Also find companies you like and apply directly on their website.


Check your map, it looks like you may be matching "Remote, or XXX" with the town of Remote, Or (Oregon).


Some highlights I saw -

* SF is center of the tech world. Next biggest is just around half of its size. (not withstanding HN bias).

* Approx 25% jobs allow visa sponsorship

* HTML, Python, .Net overwhelmingly dominates everything else.

* Reduced interest in databases, SQL, Obj-C, Java

* No TensorFlow or PyTorch in demand

* 90% jobs in development/software engineering, 10% in management and misc.


It probably understates the SF market, TBH. As some of the largest employers in SV who hire en masse rarely post jobs in HN. Such as Google, Facebook, Apple, Salesforce, Uber etc. Also, Google, FB, Uber, Airbnb and others have a boot camp system, where job postings do not correlate to hiring since one posting is used to hire an entire bootcamp class


>SF is center of the tech world. Next biggest is not even half of its size.

The article lists SF as having 2922 jobs and New York 1746 jobs


Wow , is .NET that popular in startups ?

I always assumed it was used heavily in enterprise but never that much it's would somehow , it's also a popular stack in the Silicon Valley and NY. That said London and UK are well know to be MS Stack users.

Can some Engineers from SF or NY or voice their opinions on this ?


When you look at the job postings in your browser, and do a simple string search for ".net" (so not a regex search), it doesn't show up all that often. E.g. if I look at this month's posts (4 pages), I see it 31 times. By contrast, Python shows up 251 times. I suspect the posts were searched with a regex like /.net/i without escaping the ".".


The answer is less deep than that. Hacker News is now regularly used as a recruiting tool. It may be that bigger companies are now also posting every month. .NET has come a long way though and I have a friend who is using it at his place, but from anecdotal evidence I see a lot more Python and JavaScript than anything.


The graph of top skills doesn't remotely correspond to the keyword values (actual data). For example rails/ruby is nowhere on the graph, when both score over 50.


As much as I like Scala I find that hard to believe. I actually look for Scala in the job listings and I never felt it came up that much, compared to say Python or Javascript. A dumb search on the page for scala mostly turns up scalable ...


Ditto with Rust, most of the matches are part of the word "trust" when using ctrl+f in Chrome.


This is one reason why we need regexes (to name just one point) in browser and other search. I've said before in other places that Gmail could benefit from an SQL-like query language, for example. So could many other web and non-web apps. Google search too. One potential issue is excessive load on the servers if it gets used a lot, though.


As others have mentioned, it’s possible the analysis was done through straight string matching; would know for sure once the code is open sourced.


A bit surprised, pleasantly I must admit, to see Django keep pace with Rails. I have never been quite able to explain the startup world's love affair with Rails. Nothing wrong with it but the money question is why?


We all wanna see the stack we work in succeed, so we can pay them bills.

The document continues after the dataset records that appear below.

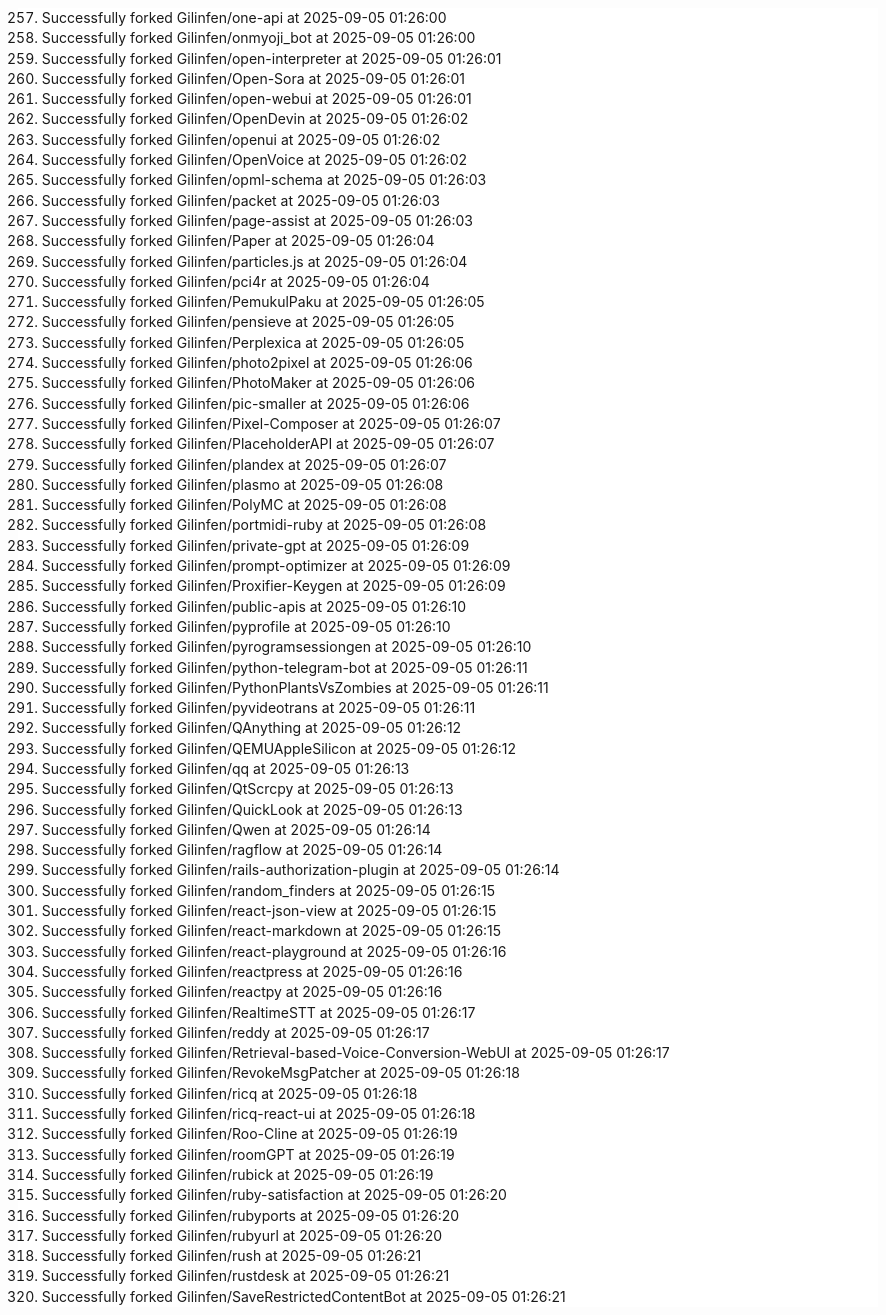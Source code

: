 257. Successfully forked Gilinfen/one-api at 2025-09-05 01:26:00
258. Successfully forked Gilinfen/onmyoji_bot at 2025-09-05 01:26:00
259. Successfully forked Gilinfen/open-interpreter at 2025-09-05 01:26:01
260. Successfully forked Gilinfen/Open-Sora at 2025-09-05 01:26:01
261. Successfully forked Gilinfen/open-webui at 2025-09-05 01:26:01
262. Successfully forked Gilinfen/OpenDevin at 2025-09-05 01:26:02
263. Successfully forked Gilinfen/openui at 2025-09-05 01:26:02
264. Successfully forked Gilinfen/OpenVoice at 2025-09-05 01:26:02
265. Successfully forked Gilinfen/opml-schema at 2025-09-05 01:26:03
266. Successfully forked Gilinfen/packet at 2025-09-05 01:26:03
267. Successfully forked Gilinfen/page-assist at 2025-09-05 01:26:03
268. Successfully forked Gilinfen/Paper at 2025-09-05 01:26:04
269. Successfully forked Gilinfen/particles.js at 2025-09-05 01:26:04
270. Successfully forked Gilinfen/pci4r at 2025-09-05 01:26:04
271. Successfully forked Gilinfen/PemukulPaku at 2025-09-05 01:26:05
272. Successfully forked Gilinfen/pensieve at 2025-09-05 01:26:05
273. Successfully forked Gilinfen/Perplexica at 2025-09-05 01:26:05
274. Successfully forked Gilinfen/photo2pixel at 2025-09-05 01:26:06
275. Successfully forked Gilinfen/PhotoMaker at 2025-09-05 01:26:06
276. Successfully forked Gilinfen/pic-smaller at 2025-09-05 01:26:06
277. Successfully forked Gilinfen/Pixel-Composer at 2025-09-05 01:26:07
278. Successfully forked Gilinfen/PlaceholderAPI at 2025-09-05 01:26:07
279. Successfully forked Gilinfen/plandex at 2025-09-05 01:26:07
280. Successfully forked Gilinfen/plasmo at 2025-09-05 01:26:08
281. Successfully forked Gilinfen/PolyMC at 2025-09-05 01:26:08
282. Successfully forked Gilinfen/portmidi-ruby at 2025-09-05 01:26:08
283. Successfully forked Gilinfen/private-gpt at 2025-09-05 01:26:09
284. Successfully forked Gilinfen/prompt-optimizer at 2025-09-05 01:26:09
285. Successfully forked Gilinfen/Proxifier-Keygen at 2025-09-05 01:26:09
286. Successfully forked Gilinfen/public-apis at 2025-09-05 01:26:10
287. Successfully forked Gilinfen/pyprofile at 2025-09-05 01:26:10
288. Successfully forked Gilinfen/pyrogramsessiongen at 2025-09-05 01:26:10
289. Successfully forked Gilinfen/python-telegram-bot at 2025-09-05 01:26:11
290. Successfully forked Gilinfen/PythonPlantsVsZombies at 2025-09-05 01:26:11
291. Successfully forked Gilinfen/pyvideotrans at 2025-09-05 01:26:11
292. Successfully forked Gilinfen/QAnything at 2025-09-05 01:26:12
293. Successfully forked Gilinfen/QEMUAppleSilicon at 2025-09-05 01:26:12
294. Successfully forked Gilinfen/qq at 2025-09-05 01:26:13
295. Successfully forked Gilinfen/QtScrcpy at 2025-09-05 01:26:13
296. Successfully forked Gilinfen/QuickLook at 2025-09-05 01:26:13
297. Successfully forked Gilinfen/Qwen at 2025-09-05 01:26:14
298. Successfully forked Gilinfen/ragflow at 2025-09-05 01:26:14
299. Successfully forked Gilinfen/rails-authorization-plugin at 2025-09-05 01:26:14
300. Successfully forked Gilinfen/random_finders at 2025-09-05 01:26:15
301. Successfully forked Gilinfen/react-json-view at 2025-09-05 01:26:15
302. Successfully forked Gilinfen/react-markdown at 2025-09-05 01:26:15
303. Successfully forked Gilinfen/react-playground at 2025-09-05 01:26:16
304. Successfully forked Gilinfen/reactpress at 2025-09-05 01:26:16
305. Successfully forked Gilinfen/reactpy at 2025-09-05 01:26:16
306. Successfully forked Gilinfen/RealtimeSTT at 2025-09-05 01:26:17
307. Successfully forked Gilinfen/reddy at 2025-09-05 01:26:17
308. Successfully forked Gilinfen/Retrieval-based-Voice-Conversion-WebUI at 2025-09-05 01:26:17
309. Successfully forked Gilinfen/RevokeMsgPatcher at 2025-09-05 01:26:18
310. Successfully forked Gilinfen/ricq at 2025-09-05 01:26:18
311. Successfully forked Gilinfen/ricq-react-ui at 2025-09-05 01:26:18
312. Successfully forked Gilinfen/Roo-Cline at 2025-09-05 01:26:19
313. Successfully forked Gilinfen/roomGPT at 2025-09-05 01:26:19
314. Successfully forked Gilinfen/rubick at 2025-09-05 01:26:19
315. Successfully forked Gilinfen/ruby-satisfaction at 2025-09-05 01:26:20
316. Successfully forked Gilinfen/rubyports at 2025-09-05 01:26:20
317. Successfully forked Gilinfen/rubyurl at 2025-09-05 01:26:20
318. Successfully forked Gilinfen/rush at 2025-09-05 01:26:21
319. Successfully forked Gilinfen/rustdesk at 2025-09-05 01:26:21
320. Successfully forked Gilinfen/SaveRestrictedContentBot at 2025-09-05 01:26:21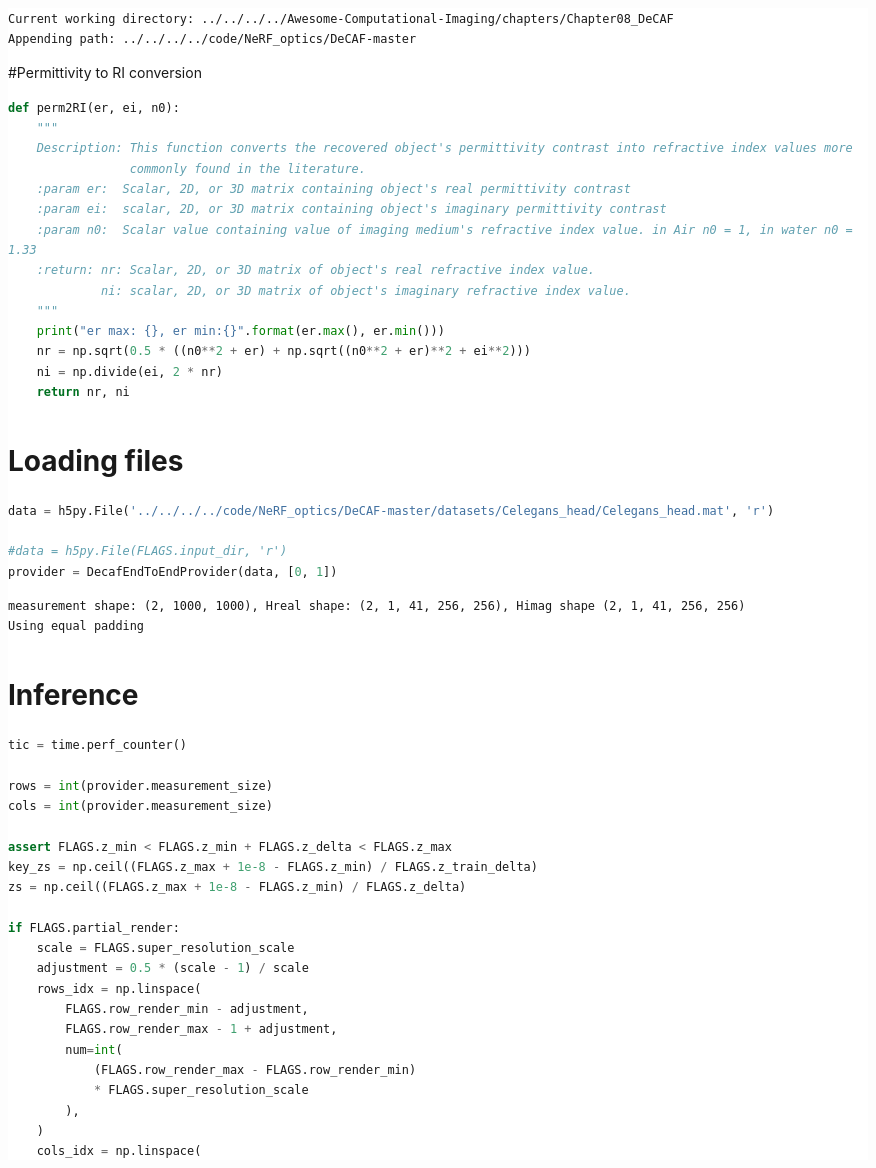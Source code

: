     Current working directory: ../../../../Awesome-Computational-Imaging/chapters/Chapter08_DeCAF
    Appending path: ../../../../code/NeRF_optics/DeCAF-master


#Permittivity to RI conversion


```python
def perm2RI(er, ei, n0):
    """
    Description: This function converts the recovered object's permittivity contrast into refractive index values more
                 commonly found in the literature.
    :param er:  Scalar, 2D, or 3D matrix containing object's real permittivity contrast
    :param ei:  scalar, 2D, or 3D matrix containing object's imaginary permittivity contrast
    :param n0:  Scalar value containing value of imaging medium's refractive index value. in Air n0 = 1, in water n0 = 1.33
    :return: nr: Scalar, 2D, or 3D matrix of object's real refractive index value.
             ni: scalar, 2D, or 3D matrix of object's imaginary refractive index value.
    """
    print("er max: {}, er min:{}".format(er.max(), er.min()))
    nr = np.sqrt(0.5 * ((n0**2 + er) + np.sqrt((n0**2 + er)**2 + ei**2)))
    ni = np.divide(ei, 2 * nr)
    return nr, ni
```

# Loading files


```python
data = h5py.File('../../../../code/NeRF_optics/DeCAF-master/datasets/Celegans_head/Celegans_head.mat', 'r')

#data = h5py.File(FLAGS.input_dir, 'r')
provider = DecafEndToEndProvider(data, [0, 1])
```

    measurement shape: (2, 1000, 1000), Hreal shape: (2, 1, 41, 256, 256), Himag shape (2, 1, 41, 256, 256)
    Using equal padding


# Inference


```python
tic = time.perf_counter()

rows = int(provider.measurement_size)
cols = int(provider.measurement_size)

assert FLAGS.z_min < FLAGS.z_min + FLAGS.z_delta < FLAGS.z_max
key_zs = np.ceil((FLAGS.z_max + 1e-8 - FLAGS.z_min) / FLAGS.z_train_delta)
zs = np.ceil((FLAGS.z_max + 1e-8 - FLAGS.z_min) / FLAGS.z_delta)

if FLAGS.partial_render:
    scale = FLAGS.super_resolution_scale
    adjustment = 0.5 * (scale - 1) / scale
    rows_idx = np.linspace(
        FLAGS.row_render_min - adjustment,
        FLAGS.row_render_max - 1 + adjustment,
        num=int(
            (FLAGS.row_render_max - FLAGS.row_render_min)
            * FLAGS.super_resolution_scale
        ),
    )
    cols_idx = np.linspace(
```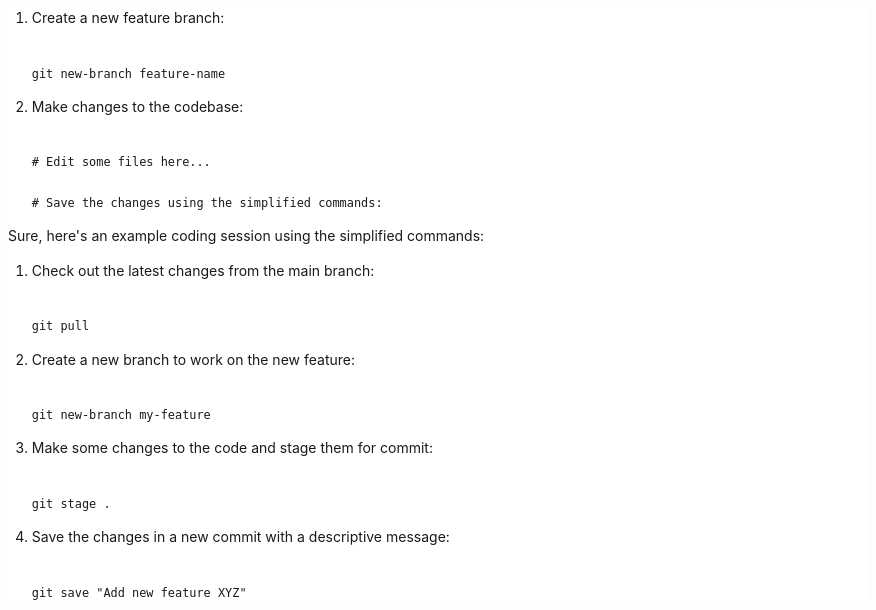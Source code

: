 

1. Create a new feature branch:

   ```

   git new-branch feature-name

   ```



2. Make changes to the codebase:

   ```

   # Edit some files here...

   # Save the changes using the simplified commands:

Sure, here's an example coding session using the simplified commands:



1. Check out the latest changes from the main branch:

   ```

   git pull

   ```



2. Create a new branch to work on the new feature:

   ```

   git new-branch my-feature

   ```



3. Make some changes to the code and stage them for commit:

   ```

   git stage .

   ```



4. Save the changes in a new commit with a descriptive message:

   ```

   git save "Add new feature XYZ"
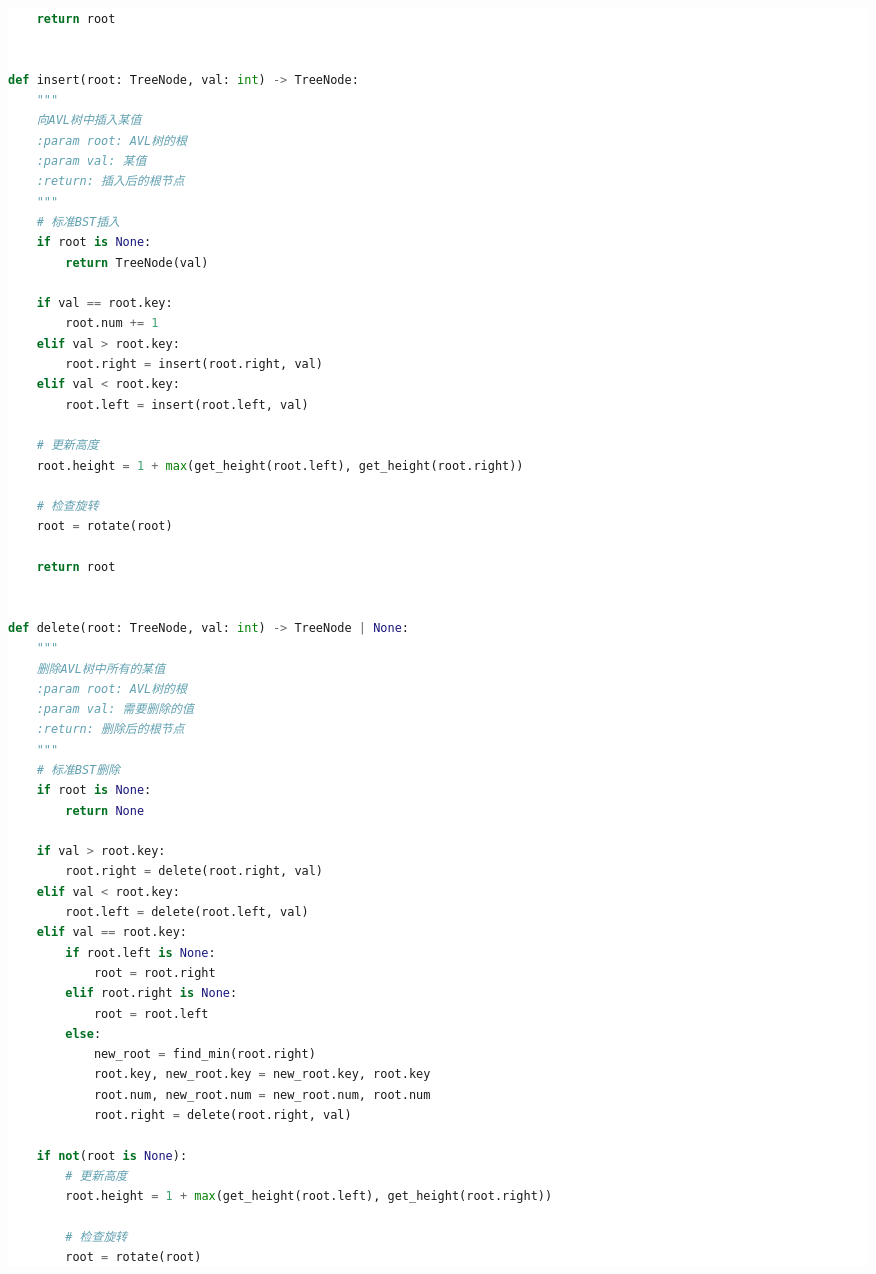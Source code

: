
 ```python
    return root


def insert(root: TreeNode, val: int) -> TreeNode:
    """
    向AVL树中插入某值
    :param root: AVL树的根
    :param val: 某值
    :return: 插入后的根节点
    """
    # 标准BST插入
    if root is None:
        return TreeNode(val)

    if val == root.key:
        root.num += 1
    elif val > root.key:
        root.right = insert(root.right, val)
    elif val < root.key:
        root.left = insert(root.left, val)

    # 更新高度
    root.height = 1 + max(get_height(root.left), get_height(root.right))

    # 检查旋转
    root = rotate(root)

    return root


def delete(root: TreeNode, val: int) -> TreeNode | None:
    """
    删除AVL树中所有的某值
    :param root: AVL树的根
    :param val: 需要删除的值
    :return: 删除后的根节点
    """
    # 标准BST删除
    if root is None:
        return None

    if val > root.key:
        root.right = delete(root.right, val)
    elif val < root.key:
        root.left = delete(root.left, val)
    elif val == root.key:
        if root.left is None:
            root = root.right
        elif root.right is None:
            root = root.left
        else:
            new_root = find_min(root.right)
            root.key, new_root.key = new_root.key, root.key
            root.num, new_root.num = new_root.num, root.num
            root.right = delete(root.right, val)

    if not(root is None):
        # 更新高度
        root.height = 1 + max(get_height(root.left), get_height(root.right))

        # 检查旋转
        root = rotate(root)

```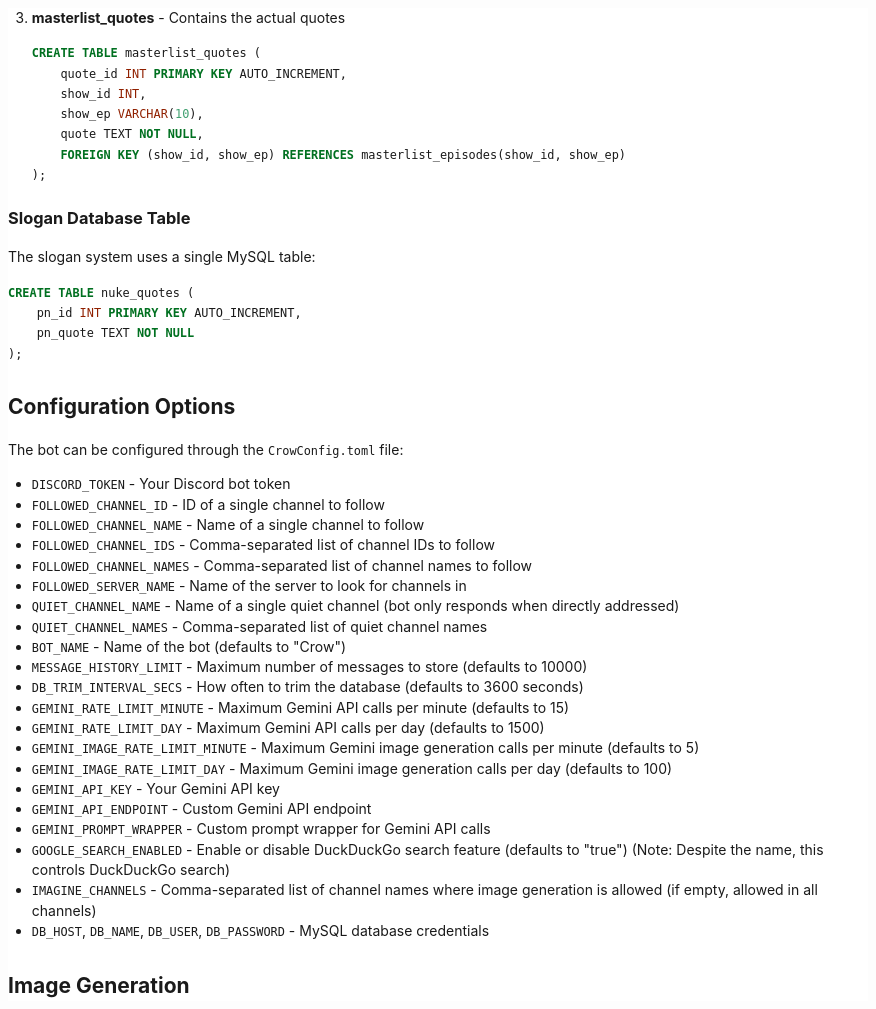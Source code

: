 3. **masterlist_quotes** - Contains the actual quotes
   ```sql
   CREATE TABLE masterlist_quotes (
       quote_id INT PRIMARY KEY AUTO_INCREMENT,
       show_id INT,
       show_ep VARCHAR(10),
       quote TEXT NOT NULL,
       FOREIGN KEY (show_id, show_ep) REFERENCES masterlist_episodes(show_id, show_ep)
   );
   ```

### Slogan Database Table

The slogan system uses a single MySQL table:

```sql
CREATE TABLE nuke_quotes (
    pn_id INT PRIMARY KEY AUTO_INCREMENT,
    pn_quote TEXT NOT NULL
);
```

## Configuration Options

The bot can be configured through the `CrowConfig.toml` file:

- `DISCORD_TOKEN` - Your Discord bot token
- `FOLLOWED_CHANNEL_ID` - ID of a single channel to follow
- `FOLLOWED_CHANNEL_NAME` - Name of a single channel to follow
- `FOLLOWED_CHANNEL_IDS` - Comma-separated list of channel IDs to follow
- `FOLLOWED_CHANNEL_NAMES` - Comma-separated list of channel names to follow
- `FOLLOWED_SERVER_NAME` - Name of the server to look for channels in
- `QUIET_CHANNEL_NAME` - Name of a single quiet channel (bot only responds when directly addressed)
- `QUIET_CHANNEL_NAMES` - Comma-separated list of quiet channel names
- `BOT_NAME` - Name of the bot (defaults to "Crow")
- `MESSAGE_HISTORY_LIMIT` - Maximum number of messages to store (defaults to 10000)
- `DB_TRIM_INTERVAL_SECS` - How often to trim the database (defaults to 3600 seconds)
- `GEMINI_RATE_LIMIT_MINUTE` - Maximum Gemini API calls per minute (defaults to 15)
- `GEMINI_RATE_LIMIT_DAY` - Maximum Gemini API calls per day (defaults to 1500)
- `GEMINI_IMAGE_RATE_LIMIT_MINUTE` - Maximum Gemini image generation calls per minute (defaults to 5)
- `GEMINI_IMAGE_RATE_LIMIT_DAY` - Maximum Gemini image generation calls per day (defaults to 100)
- `GEMINI_API_KEY` - Your Gemini API key
- `GEMINI_API_ENDPOINT` - Custom Gemini API endpoint
- `GEMINI_PROMPT_WRAPPER` - Custom prompt wrapper for Gemini API calls
- `GOOGLE_SEARCH_ENABLED` - Enable or disable DuckDuckGo search feature (defaults to "true") (Note: Despite the name, this controls DuckDuckGo search)
- `IMAGINE_CHANNELS` - Comma-separated list of channel names where image generation is allowed (if empty, allowed in all channels)
- `DB_HOST`, `DB_NAME`, `DB_USER`, `DB_PASSWORD` - MySQL database credentials

## Image Generation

I'm gonna assume yours is Django. Mine is Rails. Plenty of work for all of us, no need to fight...


Everything in rails is figured out already, you don’t have to pick which ORM or library to choose, and then find out half way down the line it’s not working as expected. It just works consistently, reliably. There’s no other reason to use another server side framework if you’re creating. CRUD app or API (unless you’re specifically comfy in something else).


Doesn't answer parent's question. Django and Rails are both web frameworks.


There's an implicit position that those qualities ("just works", etc) are more prevalent in rails than django.


When you build web apps with a fairly narrow set of business rules and requirements rails is THE server side framework if you ask me. Development of simple features, that conform to some aspect of the framework can be impressively fast and reliable. The trouble always starts when requirements come piling in that were never talked about when the project started -- But this is a management issue and definitly not unique to ruby backend world.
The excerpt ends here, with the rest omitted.